== Segment start ==

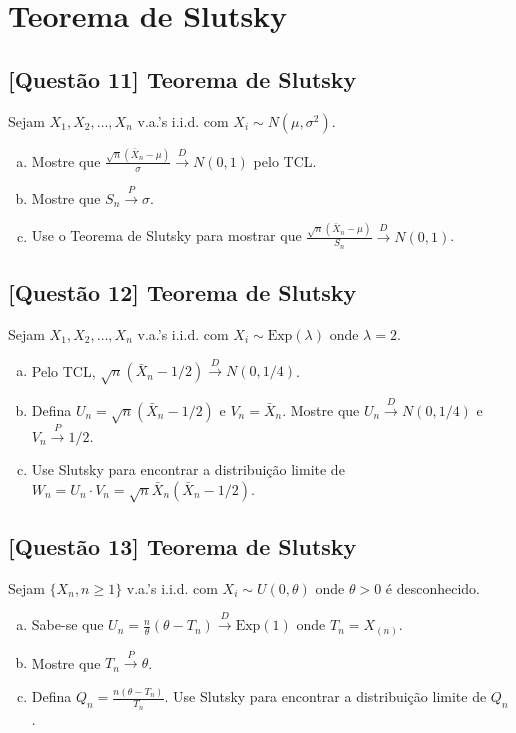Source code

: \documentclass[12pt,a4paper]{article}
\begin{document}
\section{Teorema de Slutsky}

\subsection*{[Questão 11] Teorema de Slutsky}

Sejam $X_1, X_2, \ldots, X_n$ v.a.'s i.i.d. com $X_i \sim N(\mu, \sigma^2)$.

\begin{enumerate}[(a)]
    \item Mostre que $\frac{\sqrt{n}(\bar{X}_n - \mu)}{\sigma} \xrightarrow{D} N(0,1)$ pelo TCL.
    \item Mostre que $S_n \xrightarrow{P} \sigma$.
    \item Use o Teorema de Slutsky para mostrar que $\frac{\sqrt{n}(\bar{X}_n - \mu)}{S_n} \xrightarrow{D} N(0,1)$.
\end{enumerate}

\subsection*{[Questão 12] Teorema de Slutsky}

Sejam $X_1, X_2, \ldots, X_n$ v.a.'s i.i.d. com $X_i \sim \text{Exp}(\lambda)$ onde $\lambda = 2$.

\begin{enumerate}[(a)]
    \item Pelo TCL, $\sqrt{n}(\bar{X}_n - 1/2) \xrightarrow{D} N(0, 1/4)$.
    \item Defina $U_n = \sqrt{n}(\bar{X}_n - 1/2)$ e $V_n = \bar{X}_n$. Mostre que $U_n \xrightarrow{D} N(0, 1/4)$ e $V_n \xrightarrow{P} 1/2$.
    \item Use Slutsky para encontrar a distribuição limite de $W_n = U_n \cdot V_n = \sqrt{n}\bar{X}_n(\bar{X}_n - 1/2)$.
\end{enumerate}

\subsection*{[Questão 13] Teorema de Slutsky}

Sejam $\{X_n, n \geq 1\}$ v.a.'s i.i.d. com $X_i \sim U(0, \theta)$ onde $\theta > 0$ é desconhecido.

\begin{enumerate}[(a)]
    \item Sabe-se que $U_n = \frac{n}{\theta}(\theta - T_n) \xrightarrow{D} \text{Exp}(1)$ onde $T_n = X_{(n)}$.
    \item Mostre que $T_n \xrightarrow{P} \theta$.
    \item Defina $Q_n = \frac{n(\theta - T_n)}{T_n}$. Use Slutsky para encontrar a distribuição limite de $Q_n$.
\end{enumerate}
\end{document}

== Segment end ==
== Segment start ==

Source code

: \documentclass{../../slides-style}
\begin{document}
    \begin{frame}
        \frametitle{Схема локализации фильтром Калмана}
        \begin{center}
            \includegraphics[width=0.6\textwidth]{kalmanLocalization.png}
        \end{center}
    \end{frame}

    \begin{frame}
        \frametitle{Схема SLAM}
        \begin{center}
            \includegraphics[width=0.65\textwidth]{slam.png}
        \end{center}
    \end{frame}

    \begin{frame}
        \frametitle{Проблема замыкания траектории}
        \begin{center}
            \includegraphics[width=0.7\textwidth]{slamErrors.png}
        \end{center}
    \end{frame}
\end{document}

== Segment end ==
== Segment start ==

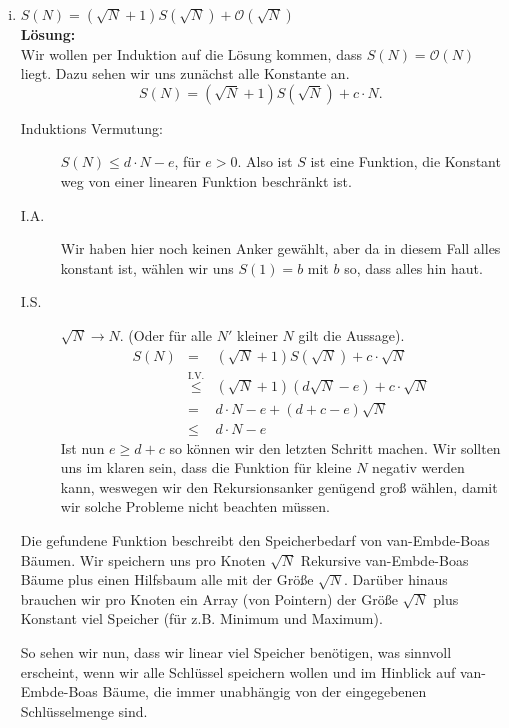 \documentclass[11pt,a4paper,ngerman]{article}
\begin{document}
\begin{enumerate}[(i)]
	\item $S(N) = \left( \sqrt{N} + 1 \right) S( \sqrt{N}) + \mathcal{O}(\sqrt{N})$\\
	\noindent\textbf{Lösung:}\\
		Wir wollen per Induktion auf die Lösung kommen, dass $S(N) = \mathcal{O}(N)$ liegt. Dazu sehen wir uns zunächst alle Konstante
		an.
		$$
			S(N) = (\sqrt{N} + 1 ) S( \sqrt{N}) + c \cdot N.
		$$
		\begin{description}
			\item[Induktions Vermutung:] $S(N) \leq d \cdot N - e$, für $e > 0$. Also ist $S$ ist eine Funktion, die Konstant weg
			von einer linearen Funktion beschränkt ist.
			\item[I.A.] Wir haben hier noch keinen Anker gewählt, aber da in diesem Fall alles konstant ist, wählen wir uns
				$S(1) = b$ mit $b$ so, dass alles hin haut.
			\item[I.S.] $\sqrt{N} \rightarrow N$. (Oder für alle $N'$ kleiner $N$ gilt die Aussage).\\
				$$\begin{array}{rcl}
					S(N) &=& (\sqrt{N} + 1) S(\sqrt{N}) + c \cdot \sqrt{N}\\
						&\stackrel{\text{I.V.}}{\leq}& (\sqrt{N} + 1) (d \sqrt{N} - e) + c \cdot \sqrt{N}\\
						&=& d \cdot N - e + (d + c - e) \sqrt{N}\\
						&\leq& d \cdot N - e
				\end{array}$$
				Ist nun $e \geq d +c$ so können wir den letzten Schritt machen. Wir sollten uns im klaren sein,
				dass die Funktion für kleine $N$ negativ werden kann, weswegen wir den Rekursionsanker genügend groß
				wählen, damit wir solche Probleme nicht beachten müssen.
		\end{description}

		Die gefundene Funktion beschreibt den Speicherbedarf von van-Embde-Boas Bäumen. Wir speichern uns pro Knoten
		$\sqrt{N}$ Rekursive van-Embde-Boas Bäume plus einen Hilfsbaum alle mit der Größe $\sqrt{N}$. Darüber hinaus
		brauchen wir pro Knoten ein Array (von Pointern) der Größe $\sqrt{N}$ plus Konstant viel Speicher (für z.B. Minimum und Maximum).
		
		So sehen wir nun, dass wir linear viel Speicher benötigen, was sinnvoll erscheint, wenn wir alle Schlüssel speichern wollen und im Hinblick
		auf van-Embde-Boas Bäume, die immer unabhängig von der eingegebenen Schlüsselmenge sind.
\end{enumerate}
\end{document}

== Segment end ==

Please filter the listing down to lines that include the word "Knoten".

▶ **ANSWER AREA**
		Die gefundene Funktion beschreibt den Speicherbedarf von van-Embde-Boas Bäumen. Wir speichern uns pro Knoten
		brauchen wir pro Knoten ein Array (von Pointern) der Größe $\sqrt{N}$ plus Konstant viel Speicher (für z.B. Minimum und Maximum).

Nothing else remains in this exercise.